A total of 500 hectares was covered in the transect surveys of the BRASS project. All cultural remains were mapped within a 250m wide area along the length of three transects, two 5 km long and one10 km long. Mapped residential settlements (348) were scattered in varying densities within each transect (Figure 3). Other types of remains included limestone quarries, chultunes (storage pits into limestone bedrock), and chert quarries. Evidence of looting was also noted.
The analysis of data from the BRASS surveys demonstrated an association between the resource zones and settlements. According to the test excavations, most small structures displayed evidence of the basic household activities of farming, storage, cooking and serving, while a few exhibited distinctions that spoke to other, more specialized occupations.
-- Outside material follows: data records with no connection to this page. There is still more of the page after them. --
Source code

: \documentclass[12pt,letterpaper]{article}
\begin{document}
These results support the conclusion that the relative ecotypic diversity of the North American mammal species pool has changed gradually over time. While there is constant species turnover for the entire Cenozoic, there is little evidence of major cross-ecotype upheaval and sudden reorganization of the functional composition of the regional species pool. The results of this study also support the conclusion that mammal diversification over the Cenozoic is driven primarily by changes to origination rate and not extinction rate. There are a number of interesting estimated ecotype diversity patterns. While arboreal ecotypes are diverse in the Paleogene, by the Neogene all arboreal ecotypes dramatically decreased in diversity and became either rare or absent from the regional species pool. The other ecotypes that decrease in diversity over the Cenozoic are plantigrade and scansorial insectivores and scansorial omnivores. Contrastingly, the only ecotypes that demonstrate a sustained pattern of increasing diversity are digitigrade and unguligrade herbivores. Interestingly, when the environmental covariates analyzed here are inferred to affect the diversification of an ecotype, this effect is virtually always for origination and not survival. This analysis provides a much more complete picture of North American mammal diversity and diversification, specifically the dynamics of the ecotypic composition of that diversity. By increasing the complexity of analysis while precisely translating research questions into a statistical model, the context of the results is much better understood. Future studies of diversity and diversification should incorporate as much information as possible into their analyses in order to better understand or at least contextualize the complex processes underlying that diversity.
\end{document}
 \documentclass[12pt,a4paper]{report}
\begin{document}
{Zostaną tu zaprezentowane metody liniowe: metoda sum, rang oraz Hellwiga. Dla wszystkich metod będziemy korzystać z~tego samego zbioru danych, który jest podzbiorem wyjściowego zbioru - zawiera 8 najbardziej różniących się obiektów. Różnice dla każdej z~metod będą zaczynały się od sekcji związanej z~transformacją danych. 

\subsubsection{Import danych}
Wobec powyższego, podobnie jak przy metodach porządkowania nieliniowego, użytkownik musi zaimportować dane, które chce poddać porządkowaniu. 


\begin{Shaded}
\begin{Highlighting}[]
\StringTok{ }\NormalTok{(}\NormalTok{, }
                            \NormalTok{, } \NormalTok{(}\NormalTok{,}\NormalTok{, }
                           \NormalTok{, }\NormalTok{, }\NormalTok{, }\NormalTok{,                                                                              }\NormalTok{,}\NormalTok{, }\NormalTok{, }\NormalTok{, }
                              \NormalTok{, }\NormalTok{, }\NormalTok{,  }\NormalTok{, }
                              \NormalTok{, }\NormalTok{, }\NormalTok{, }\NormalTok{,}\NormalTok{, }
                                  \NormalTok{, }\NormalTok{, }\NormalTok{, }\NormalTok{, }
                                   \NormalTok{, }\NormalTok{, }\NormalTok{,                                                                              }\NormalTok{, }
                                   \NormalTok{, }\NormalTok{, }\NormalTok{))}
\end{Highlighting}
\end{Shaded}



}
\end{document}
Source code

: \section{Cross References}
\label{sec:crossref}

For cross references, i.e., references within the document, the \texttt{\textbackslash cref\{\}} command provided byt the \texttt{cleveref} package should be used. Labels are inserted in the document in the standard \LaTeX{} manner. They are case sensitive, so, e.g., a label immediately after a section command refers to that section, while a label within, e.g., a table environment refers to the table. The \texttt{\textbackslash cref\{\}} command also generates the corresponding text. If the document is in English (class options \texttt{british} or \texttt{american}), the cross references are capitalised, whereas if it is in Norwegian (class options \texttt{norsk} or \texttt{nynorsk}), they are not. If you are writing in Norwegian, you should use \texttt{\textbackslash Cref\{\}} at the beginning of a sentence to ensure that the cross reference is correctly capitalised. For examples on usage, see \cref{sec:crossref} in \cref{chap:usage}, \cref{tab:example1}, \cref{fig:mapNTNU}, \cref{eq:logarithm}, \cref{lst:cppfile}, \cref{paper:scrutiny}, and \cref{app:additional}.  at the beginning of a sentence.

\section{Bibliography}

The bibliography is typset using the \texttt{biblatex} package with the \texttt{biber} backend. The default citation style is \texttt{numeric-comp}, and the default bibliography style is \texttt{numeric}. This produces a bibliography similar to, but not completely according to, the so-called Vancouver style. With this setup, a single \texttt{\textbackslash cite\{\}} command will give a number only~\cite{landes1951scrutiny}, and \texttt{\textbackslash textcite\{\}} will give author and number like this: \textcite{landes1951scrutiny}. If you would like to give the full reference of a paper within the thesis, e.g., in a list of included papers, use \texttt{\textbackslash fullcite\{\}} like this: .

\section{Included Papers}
The mosaic distribution of good hand-cultivable agricultural land spread ancient Maya across the landscape in large and small communities as well as hamlets and homesteads. Settlement patterns in the ridgelands around El Pilar show this hierarchy of community size and composition as related directly to the amount of available farmlands. Smaller areas of fertile land supported minor centers, such as Chorro, not far away to the northeast. Pockets of land, such as those of Latón, had a single administrative temple associated with an elite residence. There were other dispersed and isolated spots of good farm lands, but due to small size, these would have only field huts within or adjacent to them. All sizable areas of preferred farmlands had the same density of settlement, about one house per acre. The larger the area of preferred fertile farmlands, the larger the community, and the largest community in the area was El Pilar.